-- Opening Marker --

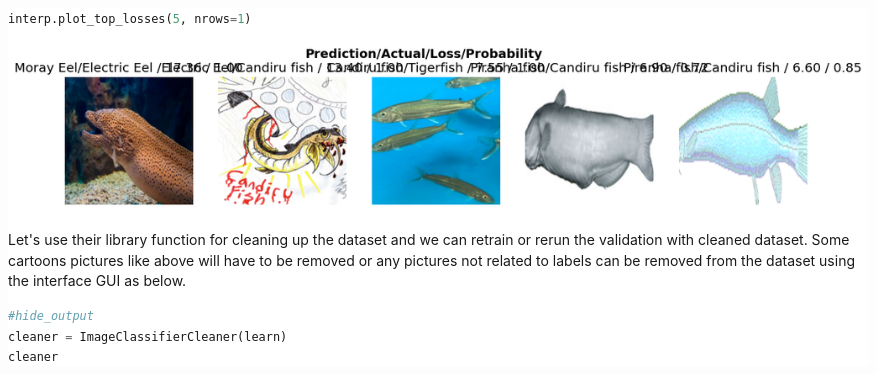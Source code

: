 
```python
interp.plot_top_losses(5, nrows=1)
```



<style>
    /* Turns off some styling */
    progress {
        /* gets rid of default border in Firefox and Opera. */
        border: none;
        /* Needs to be in here for Safari polyfill so background images work as expected. */
        background-size: auto;
    }
    progress:not([value]), progress:not([value])::-webkit-progress-bar {
        background: repeating-linear-gradient(45deg, #7e7e7e, #7e7e7e 10px, #5c5c5c 10px, #5c5c5c 20px);
    }
    .progress-bar-interrupted, .progress-bar-interrupted::-webkit-progress-bar {
        background: #F44336;
    }
</style>








    
![png](/images/output_41_2.png)
    


Let's use their library function for cleaning up the dataset and we can retrain or rerun the validation with cleaned dataset. Some cartoons pictures like above will have to be removed or any pictures not related to labels can be removed from the dataset using the interface GUI as below. 


```python
#hide_output
cleaner = ImageClassifierCleaner(learn)
cleaner
```



<style>
    /* Turns off some styling */
    progress {
        /* gets rid of default border in Firefox and Opera. */
        border: none;
        /* Needs to be in here for Safari polyfill so background images work as expected. */
        background-size: auto;
    }
    progress:not([value]), progress:not([value])::-webkit-progress-bar {
        background: repeating-linear-gradient(45deg, #7e7e7e, #7e7e7e 10px, #5c5c5c 10px, #5c5c5c 20px);
    }
    .progress-bar-interrupted, .progress-bar-interrupted::-webkit-progress-bar {
        background: #F44336;
    }
</style>
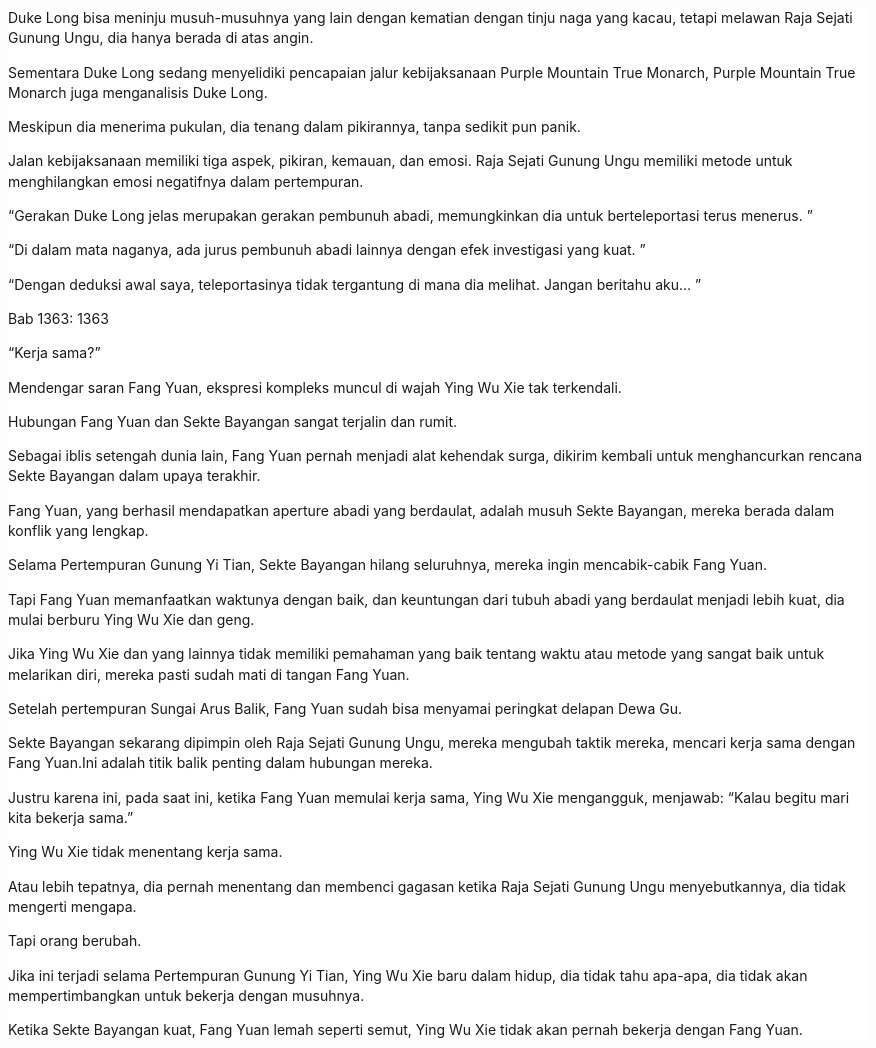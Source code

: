 Duke Long bisa meninju musuh-musuhnya yang lain dengan kematian dengan tinju naga yang kacau, tetapi melawan Raja Sejati Gunung Ungu, dia hanya berada di atas angin.

Sementara Duke Long sedang menyelidiki pencapaian jalur kebijaksanaan Purple Mountain True Monarch, Purple Mountain True Monarch juga menganalisis Duke Long.

Meskipun dia menerima pukulan, dia tenang dalam pikirannya, tanpa sedikit pun panik.

Jalan kebijaksanaan memiliki tiga aspek, pikiran, kemauan, dan emosi. Raja Sejati Gunung Ungu memiliki metode untuk menghilangkan emosi negatifnya dalam pertempuran.

“Gerakan Duke Long jelas merupakan gerakan pembunuh abadi, memungkinkan dia untuk berteleportasi terus menerus. ”

“Di dalam mata naganya, ada jurus pembunuh abadi lainnya dengan efek investigasi yang kuat. ”

“Dengan deduksi awal saya, teleportasinya tidak tergantung di mana dia melihat. Jangan beritahu aku… ”

Bab 1363: 1363

“Kerja sama?”

Mendengar saran Fang Yuan, ekspresi kompleks muncul di wajah Ying Wu Xie tak terkendali.

Hubungan Fang Yuan dan Sekte Bayangan sangat terjalin dan rumit.

Sebagai iblis setengah dunia lain, Fang Yuan pernah menjadi alat kehendak surga, dikirim kembali untuk menghancurkan rencana Sekte Bayangan dalam upaya terakhir.

Fang Yuan, yang berhasil mendapatkan aperture abadi yang berdaulat, adalah musuh Sekte Bayangan, mereka berada dalam konflik yang lengkap.

Selama Pertempuran Gunung Yi Tian, ​​Sekte Bayangan hilang seluruhnya, mereka ingin mencabik-cabik Fang Yuan.

Tapi Fang Yuan memanfaatkan waktunya dengan baik, dan keuntungan dari tubuh abadi yang berdaulat menjadi lebih kuat, dia mulai berburu Ying Wu Xie dan geng.

Jika Ying Wu Xie dan yang lainnya tidak memiliki pemahaman yang baik tentang waktu atau metode yang sangat baik untuk melarikan diri, mereka pasti sudah mati di tangan Fang Yuan.

Setelah pertempuran Sungai Arus Balik, Fang Yuan sudah bisa menyamai peringkat delapan Dewa Gu.

Sekte Bayangan sekarang dipimpin oleh Raja Sejati Gunung Ungu, mereka mengubah taktik mereka, mencari kerja sama dengan Fang Yuan.Ini adalah titik balik penting dalam hubungan mereka.

Justru karena ini, pada saat ini, ketika Fang Yuan memulai kerja sama, Ying Wu Xie mengangguk, menjawab: “Kalau begitu mari kita bekerja sama.”

Ying Wu Xie tidak menentang kerja sama.

Atau lebih tepatnya, dia pernah menentang dan membenci gagasan ketika Raja Sejati Gunung Ungu menyebutkannya, dia tidak mengerti mengapa.

Tapi orang berubah.

Jika ini terjadi selama Pertempuran Gunung Yi Tian, ​​Ying Wu Xie baru dalam hidup, dia tidak tahu apa-apa, dia tidak akan mempertimbangkan untuk bekerja dengan musuhnya.

Ketika Sekte Bayangan kuat, Fang Yuan lemah seperti semut, Ying Wu Xie tidak akan pernah bekerja dengan Fang Yuan.
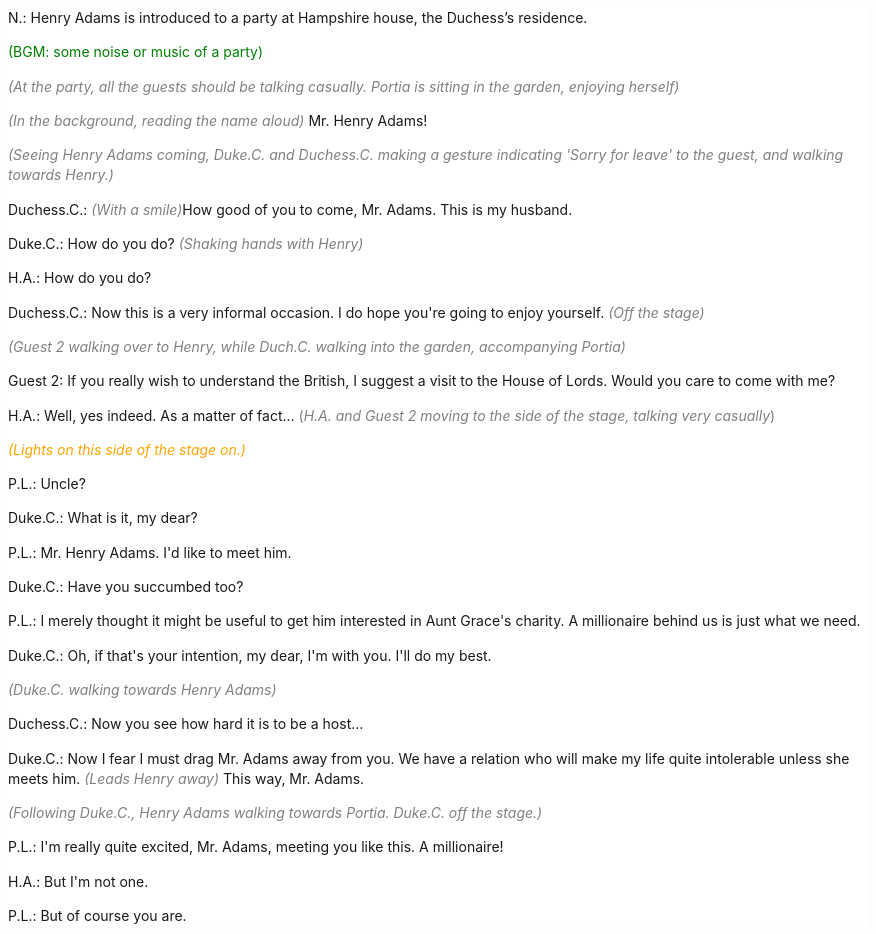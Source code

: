 N.: Henry Adams is introduced to a party at Hampshire house, the Duchess’s residence.

<font color=green>(BGM: some noise or music of a party)</font>

<font color=grey>*(At the party, all the guests should be talking casually.  Portia is sitting in the garden, enjoying herself)*</font>

<font color=grey>*(In the background, reading the name aloud)*</font> Mr. Henry Adams!

<font color=grey>*(Seeing Henry Adams coming, Duke.C. and Duchess.C. making a gesture indicating 'Sorry for leave' to the guest, and walking towards Henry.)*</font>

Duchess.C.: <font color=grey>*(With a smile)*</font>How good of you to come, Mr. Adams. This is my husband.

Duke.C.: How do you do? <font color=grey>*(Shaking hands with Henry)*</font>

H.A.: How do you do?

Duchess.C.:  Now this is a very informal occasion. I do hope you're going to enjoy yourself. <font color=grey>*(Off the stage)*</font>

<font color=grey>*(Guest 2 walking over to Henry, while Duch.C. walking into the garden, accompanying Portia)*</font>

Guest 2: If you really wish to understand the British, I suggest a visit to the House of Lords. Would you care to come with me?

H.A.: Well, yes indeed. As a matter of fact... <font color=grey>(*H.A. and Guest 2 moving to the side of the stage, talking very casually*)</font>

<font color=orange>*(Lights on this side of the stage on.)*</font>

P.L.: Uncle?

Duke.C.: What is it, my dear?

P.L.: Mr. Henry Adams. I'd like to meet him.

Duke.C.: Have you succumbed too?

P.L.: I merely thought it might be useful to get him interested in Aunt Grace's charity. A millionaire behind us is just what we need.

Duke.C.: Oh, if that's your intention, my dear, I'm with you. I'll do my best.

<font color=grey>*(Duke.C. walking towards Henry Adams)*</font>

Duchess.C.:  Now you see how hard it is to be a host...

Duke.C.: Now I fear I must drag Mr. Adams away from you. We have a relation who will make my life quite intolerable unless she meets him. <font color=grey>*(Leads Henry away)*</font> This way, Mr. Adams.

<font color=grey>*(Following Duke.C., Henry Adams walking towards Portia. Duke.C. off the stage.)*</font>

P.L.: I'm really quite excited, Mr. Adams, meeting you like this. A millionaire!

H.A.: But I'm not one.

P.L.: But of course you are.
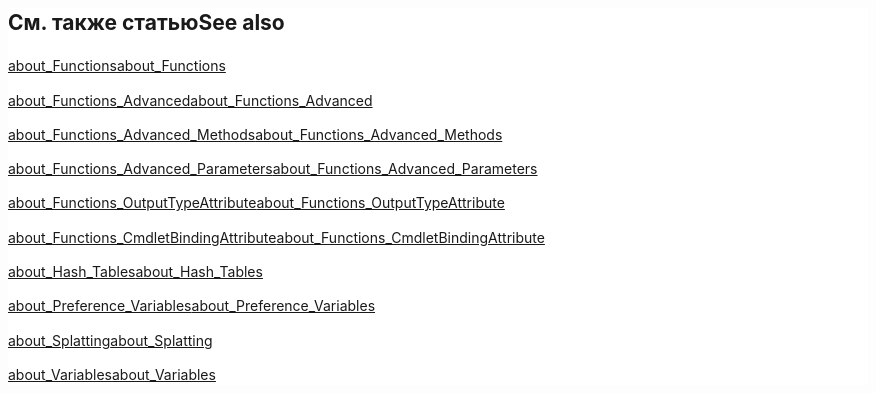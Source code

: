 ## <a name="see-also"></a><span data-ttu-id="4a749-391">См. также статью</span><span class="sxs-lookup"><span data-stu-id="4a749-391">See also</span></span>

[<span data-ttu-id="4a749-392">about_Functions</span><span class="sxs-lookup"><span data-stu-id="4a749-392">about_Functions</span></span>](about_Functions.md)

[<span data-ttu-id="4a749-393">about_Functions_Advanced</span><span class="sxs-lookup"><span data-stu-id="4a749-393">about_Functions_Advanced</span></span>](about_Functions_Advanced.md)

[<span data-ttu-id="4a749-394">about_Functions_Advanced_Methods</span><span class="sxs-lookup"><span data-stu-id="4a749-394">about_Functions_Advanced_Methods</span></span>](about_Functions_Advanced_Methods.md)

[<span data-ttu-id="4a749-395">about_Functions_Advanced_Parameters</span><span class="sxs-lookup"><span data-stu-id="4a749-395">about_Functions_Advanced_Parameters</span></span>](about_Functions_Advanced_Parameters.md)

[<span data-ttu-id="4a749-396">about_Functions_OutputTypeAttribute</span><span class="sxs-lookup"><span data-stu-id="4a749-396">about_Functions_OutputTypeAttribute</span></span>](about_Functions_OutputTypeAttribute.md)

[<span data-ttu-id="4a749-397">about_Functions_CmdletBindingAttribute</span><span class="sxs-lookup"><span data-stu-id="4a749-397">about_Functions_CmdletBindingAttribute</span></span>](about_Functions_CmdletBindingAttribute.md)

[<span data-ttu-id="4a749-398">about_Hash_Tables</span><span class="sxs-lookup"><span data-stu-id="4a749-398">about_Hash_Tables</span></span>](about_Hash_Tables.md)

[<span data-ttu-id="4a749-399">about_Preference_Variables</span><span class="sxs-lookup"><span data-stu-id="4a749-399">about_Preference_Variables</span></span>](about_Preference_Variables.md)

[<span data-ttu-id="4a749-400">about_Splatting</span><span class="sxs-lookup"><span data-stu-id="4a749-400">about_Splatting</span></span>](about_Splatting.md)

[<span data-ttu-id="4a749-401">about_Variables</span><span class="sxs-lookup"><span data-stu-id="4a749-401">about_Variables</span></span>](about_Variables.md)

-- Closing Marker --

_PROBLEM STATEMENT_:
Using the entries, return every line where the word "party" can be found.

_WRITTEN RESPONSE_:
: N.: Henry Adams is introduced to a party at Hampshire house, the Duchess’s residence.
<font color=green>(BGM: some noise or music of a party)</font>
<font color=grey>*(At the party, all the guests should be talking casually.  Portia is sitting in the garden, enjoying herself)*</font>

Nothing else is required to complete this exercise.